*EXERCISE DIRECTIONS*
Give the data again in its entirety, exactly as provided.

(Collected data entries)

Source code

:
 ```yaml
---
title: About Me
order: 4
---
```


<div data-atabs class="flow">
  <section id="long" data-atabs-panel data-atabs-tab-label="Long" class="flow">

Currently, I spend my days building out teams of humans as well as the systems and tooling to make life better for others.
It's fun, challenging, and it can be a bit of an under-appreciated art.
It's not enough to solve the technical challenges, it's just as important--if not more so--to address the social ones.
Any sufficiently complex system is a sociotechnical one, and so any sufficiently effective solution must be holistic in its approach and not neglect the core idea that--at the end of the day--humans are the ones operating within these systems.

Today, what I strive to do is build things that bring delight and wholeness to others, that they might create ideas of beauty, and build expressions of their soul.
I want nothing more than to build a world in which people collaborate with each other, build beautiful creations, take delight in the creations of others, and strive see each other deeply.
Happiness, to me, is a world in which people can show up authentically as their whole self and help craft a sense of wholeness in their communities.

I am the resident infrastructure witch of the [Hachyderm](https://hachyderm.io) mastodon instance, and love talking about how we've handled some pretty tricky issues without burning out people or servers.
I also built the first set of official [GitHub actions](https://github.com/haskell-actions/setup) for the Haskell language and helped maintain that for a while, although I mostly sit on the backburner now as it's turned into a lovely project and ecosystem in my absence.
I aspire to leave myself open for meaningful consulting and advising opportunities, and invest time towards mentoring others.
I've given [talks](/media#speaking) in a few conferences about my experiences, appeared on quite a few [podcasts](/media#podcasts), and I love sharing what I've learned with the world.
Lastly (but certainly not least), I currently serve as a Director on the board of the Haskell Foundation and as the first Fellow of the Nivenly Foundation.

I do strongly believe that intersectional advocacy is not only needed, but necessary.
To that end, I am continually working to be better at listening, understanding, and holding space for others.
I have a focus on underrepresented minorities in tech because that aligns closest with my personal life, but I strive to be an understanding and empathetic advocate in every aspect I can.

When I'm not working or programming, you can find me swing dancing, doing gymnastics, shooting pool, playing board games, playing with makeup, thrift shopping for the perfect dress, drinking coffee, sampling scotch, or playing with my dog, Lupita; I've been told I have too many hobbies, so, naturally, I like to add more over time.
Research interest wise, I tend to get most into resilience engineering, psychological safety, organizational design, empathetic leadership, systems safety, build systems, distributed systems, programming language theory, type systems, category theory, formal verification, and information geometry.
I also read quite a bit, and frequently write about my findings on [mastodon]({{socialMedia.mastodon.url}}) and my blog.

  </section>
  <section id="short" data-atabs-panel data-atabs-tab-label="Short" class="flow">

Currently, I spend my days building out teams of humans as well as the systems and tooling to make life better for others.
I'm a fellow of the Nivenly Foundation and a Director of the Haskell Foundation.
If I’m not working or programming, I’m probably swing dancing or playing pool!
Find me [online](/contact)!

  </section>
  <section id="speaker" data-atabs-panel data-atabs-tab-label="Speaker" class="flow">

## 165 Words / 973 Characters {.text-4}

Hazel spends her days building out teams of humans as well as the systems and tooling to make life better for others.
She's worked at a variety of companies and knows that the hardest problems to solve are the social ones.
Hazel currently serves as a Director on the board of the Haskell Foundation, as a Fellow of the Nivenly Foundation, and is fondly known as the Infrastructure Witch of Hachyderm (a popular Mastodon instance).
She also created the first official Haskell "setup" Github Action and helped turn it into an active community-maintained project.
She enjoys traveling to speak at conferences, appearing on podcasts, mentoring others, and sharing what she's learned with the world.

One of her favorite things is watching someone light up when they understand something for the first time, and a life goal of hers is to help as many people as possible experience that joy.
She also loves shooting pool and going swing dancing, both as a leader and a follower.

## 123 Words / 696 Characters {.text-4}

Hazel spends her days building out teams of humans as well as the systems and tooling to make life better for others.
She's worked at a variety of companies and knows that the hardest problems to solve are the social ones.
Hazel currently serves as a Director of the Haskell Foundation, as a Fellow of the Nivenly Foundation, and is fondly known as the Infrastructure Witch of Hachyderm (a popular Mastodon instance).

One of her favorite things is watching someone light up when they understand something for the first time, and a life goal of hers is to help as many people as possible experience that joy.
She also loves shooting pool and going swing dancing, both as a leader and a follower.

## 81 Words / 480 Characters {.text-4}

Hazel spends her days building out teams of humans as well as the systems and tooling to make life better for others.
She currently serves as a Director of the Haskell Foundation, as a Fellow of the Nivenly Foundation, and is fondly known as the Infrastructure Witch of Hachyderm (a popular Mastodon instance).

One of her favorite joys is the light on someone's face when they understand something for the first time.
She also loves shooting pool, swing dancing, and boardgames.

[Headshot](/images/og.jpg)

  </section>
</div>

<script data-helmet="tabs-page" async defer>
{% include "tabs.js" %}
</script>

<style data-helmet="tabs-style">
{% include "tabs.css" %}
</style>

*OUTPUT BELOW*
Source code

:
 ```yaml
---
title: About Me
order: 4
---
```


<div data-atabs class="flow">
  <section id="long" data-atabs-panel data-atabs-tab-label="Long" class="flow">

Currently, I spend my days building out teams of humans as well as the systems and tooling to make life better for others.
It's fun, challenging, and it can be a bit of an under-appreciated art.
It's not enough to solve the technical challenges, it's just as important--if not more so--to address the social ones.
Any sufficiently complex system is a sociotechnical one, and so any sufficiently effective solution must be holistic in its approach and not neglect the core idea that--at the end of the day--humans are the ones operating within these systems.

Today, what I strive to do is build things that bring delight and wholeness to others, that they might create ideas of beauty, and build expressions of their soul.
I want nothing more than to build a world in which people collaborate with each other, build beautiful creations, take delight in the creations of others, and strive see each other deeply.
Happiness, to me, is a world in which people can show up authentically as their whole self and help craft a sense of wholeness in their communities.

I am the resident infrastructure witch of the [Hachyderm](https://hachyderm.io) mastodon instance, and love talking about how we've handled some pretty tricky issues without burning out people or servers.
I also built the first set of official [GitHub actions](https://github.com/haskell-actions/setup) for the Haskell language and helped maintain that for a while, although I mostly sit on the backburner now as it's turned into a lovely project and ecosystem in my absence.
I aspire to leave myself open for meaningful consulting and advising opportunities, and invest time towards mentoring others.
I've given [talks](/media#speaking) in a few conferences about my experiences, appeared on quite a few [podcasts](/media#podcasts), and I love sharing what I've learned with the world.
Lastly (but certainly not least), I currently serve as a Director on the board of the Haskell Foundation and as the first Fellow of the Nivenly Foundation.

I do strongly believe that intersectional advocacy is not only needed, but necessary.
To that end, I am continually working to be better at listening, understanding, and holding space for others.
I have a focus on underrepresented minorities in tech because that aligns closest with my personal life, but I strive to be an understanding and empathetic advocate in every aspect I can.

When I'm not working or programming, you can find me swing dancing, doing gymnastics, shooting pool, playing board games, playing with makeup, thrift shopping for the perfect dress, drinking coffee, sampling scotch, or playing with my dog, Lupita; I've been told I have too many hobbies, so, naturally, I like to add more over time.
Research interest wise, I tend to get most into resilience engineering, psychological safety, organizational design, empathetic leadership, systems safety, build systems, distributed systems, programming language theory, type systems, category theory, formal verification, and information geometry.
I also read quite a bit, and frequently write about my findings on [mastodon]({{socialMedia.mastodon.url}}) and my blog.

  </section>
  <section id="short" data-atabs-panel data-atabs-tab-label="Short" class="flow">

Currently, I spend my days building out teams of humans as well as the systems and tooling to make life better for others.
I'm a fellow of the Nivenly Foundation and a Director of the Haskell Foundation.
If I’m not working or programming, I’m probably swing dancing or playing pool!
Find me [online](/contact)!

  </section>
  <section id="speaker" data-atabs-panel data-atabs-tab-label="Speaker" class="flow">

## 165 Words / 973 Characters {.text-4}

Hazel spends her days building out teams of humans as well as the systems and tooling to make life better for others.
She's worked at a variety of companies and knows that the hardest problems to solve are the social ones.
Hazel currently serves as a Director on the board of the Haskell Foundation, as a Fellow of the Nivenly Foundation, and is fondly known as the Infrastructure Witch of Hachyderm (a popular Mastodon instance).
She also created the first official Haskell "setup" Github Action and helped turn it into an active community-maintained project.
She enjoys traveling to speak at conferences, appearing on podcasts, mentoring others, and sharing what she's learned with the world.

One of her favorite things is watching someone light up when they understand something for the first time, and a life goal of hers is to help as many people as possible experience that joy.
She also loves shooting pool and going swing dancing, both as a leader and a follower.

## 123 Words / 696 Characters {.text-4}

Hazel spends her days building out teams of humans as well as the systems and tooling to make life better for others.
She's worked at a variety of companies and knows that the hardest problems to solve are the social ones.
Hazel currently serves as a Director of the Haskell Foundation, as a Fellow of the Nivenly Foundation, and is fondly known as the Infrastructure Witch of Hachyderm (a popular Mastodon instance).

One of her favorite things is watching someone light up when they understand something for the first time, and a life goal of hers is to help as many people as possible experience that joy.
She also loves shooting pool and going swing dancing, both as a leader and a follower.

## 81 Words / 480 Characters {.text-4}

Hazel spends her days building out teams of humans as well as the systems and tooling to make life better for others.
She currently serves as a Director of the Haskell Foundation, as a Fellow of the Nivenly Foundation, and is fondly known as the Infrastructure Witch of Hachyderm (a popular Mastodon instance).

One of her favorite joys is the light on someone's face when they understand something for the first time.
She also loves shooting pool, swing dancing, and boardgames.

[Headshot](/images/og.jpg)

  </section>
</div>

<script data-helmet="tabs-page" async defer>
{% include "tabs.js" %}
</script>

<style data-helmet="tabs-style">
{% include "tabs.css" %}
</style>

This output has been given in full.